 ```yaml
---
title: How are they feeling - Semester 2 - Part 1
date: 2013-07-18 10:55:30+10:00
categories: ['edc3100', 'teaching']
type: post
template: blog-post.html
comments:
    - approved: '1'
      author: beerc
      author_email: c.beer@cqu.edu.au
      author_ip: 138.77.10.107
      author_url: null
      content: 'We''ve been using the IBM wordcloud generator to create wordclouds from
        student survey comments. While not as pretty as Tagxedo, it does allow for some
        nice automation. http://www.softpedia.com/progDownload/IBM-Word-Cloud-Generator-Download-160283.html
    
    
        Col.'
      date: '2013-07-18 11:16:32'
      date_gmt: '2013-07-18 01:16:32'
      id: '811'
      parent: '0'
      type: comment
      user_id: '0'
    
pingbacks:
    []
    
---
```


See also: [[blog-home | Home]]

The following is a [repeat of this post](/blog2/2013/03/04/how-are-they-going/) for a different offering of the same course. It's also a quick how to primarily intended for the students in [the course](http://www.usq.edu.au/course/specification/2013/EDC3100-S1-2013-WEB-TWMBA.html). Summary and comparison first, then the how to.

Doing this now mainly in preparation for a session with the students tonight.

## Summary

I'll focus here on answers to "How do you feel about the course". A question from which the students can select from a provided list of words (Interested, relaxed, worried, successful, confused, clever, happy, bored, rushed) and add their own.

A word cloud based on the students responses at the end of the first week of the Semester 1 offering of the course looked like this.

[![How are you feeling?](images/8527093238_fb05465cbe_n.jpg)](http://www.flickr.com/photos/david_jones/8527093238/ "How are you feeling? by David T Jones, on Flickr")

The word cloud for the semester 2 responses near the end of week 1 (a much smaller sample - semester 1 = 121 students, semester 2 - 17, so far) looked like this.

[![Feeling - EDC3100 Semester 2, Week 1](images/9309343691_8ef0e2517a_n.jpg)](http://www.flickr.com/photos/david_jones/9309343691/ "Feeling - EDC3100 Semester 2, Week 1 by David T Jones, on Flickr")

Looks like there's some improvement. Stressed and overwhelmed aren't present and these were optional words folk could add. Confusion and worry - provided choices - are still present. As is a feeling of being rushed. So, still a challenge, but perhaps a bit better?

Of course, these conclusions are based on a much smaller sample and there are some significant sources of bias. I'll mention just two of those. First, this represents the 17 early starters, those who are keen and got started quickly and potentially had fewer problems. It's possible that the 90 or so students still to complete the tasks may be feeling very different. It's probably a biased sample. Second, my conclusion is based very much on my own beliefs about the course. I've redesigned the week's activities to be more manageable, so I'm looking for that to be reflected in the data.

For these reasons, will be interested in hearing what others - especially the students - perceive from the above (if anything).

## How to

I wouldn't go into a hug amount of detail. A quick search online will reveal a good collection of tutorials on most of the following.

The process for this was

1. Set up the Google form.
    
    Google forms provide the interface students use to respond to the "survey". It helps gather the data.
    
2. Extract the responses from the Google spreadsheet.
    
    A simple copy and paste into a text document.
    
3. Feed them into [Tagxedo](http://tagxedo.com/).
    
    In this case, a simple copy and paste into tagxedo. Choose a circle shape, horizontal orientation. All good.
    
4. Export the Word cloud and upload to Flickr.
※
Try it =
Print all the lines exactly as they occur in the listing.

Response area =
 ```yaml
---
title: How are they feeling - Semester 2 - Part 1
date: 2013-07-18 10:55:30+10:00
categories: ['edc3100', 'teaching']
type: post
template: blog-post.html
comments:
    - approved: '1'
      author: beerc
      author_email: c.beer@cqu.edu.au
      author_ip: 138.77.10.107
      author_url: null
      content: 'We''ve been using the IBM wordcloud generator to create wordclouds from
        student survey comments. While not as pretty as Tagxedo, it does allow for some
        nice automation. http://www.softpedia.com/progDownload/IBM-Word-Cloud-Generator-Download-160283.html
    
    
        Col.'
      date: '2013-07-18 11:16:32'
      date_gmt: '2013-07-18 01:16:32'
      id: '811'
      parent: '0'
      type: comment
      user_id: '0'
    
pingbacks:
    []
    
---
```


See also: [[blog-home | Home]]

The following is a [repeat of this post](/blog2/2013/03/04/how-are-they-going/) for a different offering of the same course. It's also a quick how to primarily intended for the students in [the course](http://www.usq.edu.au/course/specification/2013/EDC3100-S1-2013-WEB-TWMBA.html). Summary and comparison first, then the how to.

Doing this now mainly in preparation for a session with the students tonight.

## Summary

I'll focus here on answers to "How do you feel about the course". A question from which the students can select from a provided list of words (Interested, relaxed, worried, successful, confused, clever, happy, bored, rushed) and add their own.

A word cloud based on the students responses at the end of the first week of the Semester 1 offering of the course looked like this.

[![How are you feeling?](images/8527093238_fb05465cbe_n.jpg)](http://www.flickr.com/photos/david_jones/8527093238/ "How are you feeling? by David T Jones, on Flickr")

The word cloud for the semester 2 responses near the end of week 1 (a much smaller sample - semester 1 = 121 students, semester 2 - 17, so far) looked like this.

[![Feeling - EDC3100 Semester 2, Week 1](images/9309343691_8ef0e2517a_n.jpg)](http://www.flickr.com/photos/david_jones/9309343691/ "Feeling - EDC3100 Semester 2, Week 1 by David T Jones, on Flickr")

Looks like there's some improvement. Stressed and overwhelmed aren't present and these were optional words folk could add. Confusion and worry - provided choices - are still present. As is a feeling of being rushed. So, still a challenge, but perhaps a bit better?

Of course, these conclusions are based on a much smaller sample and there are some significant sources of bias. I'll mention just two of those. First, this represents the 17 early starters, those who are keen and got started quickly and potentially had fewer problems. It's possible that the 90 or so students still to complete the tasks may be feeling very different. It's probably a biased sample. Second, my conclusion is based very much on my own beliefs about the course. I've redesigned the week's activities to be more manageable, so I'm looking for that to be reflected in the data.

For these reasons, will be interested in hearing what others - especially the students - perceive from the above (if anything).

## How to

I wouldn't go into a hug amount of detail. A quick search online will reveal a good collection of tutorials on most of the following.

The process for this was

1. Set up the Google form.
    
    Google forms provide the interface students use to respond to the "survey". It helps gather the data.
    
2. Extract the responses from the Google spreadsheet.
    
    A simple copy and paste into a text document.
    
3. Feed them into [Tagxedo](http://tagxedo.com/).
    
    In this case, a simple copy and paste into tagxedo. Choose a circle shape, horizontal orientation. All good.
    
4. Export the Word cloud and upload to Flickr.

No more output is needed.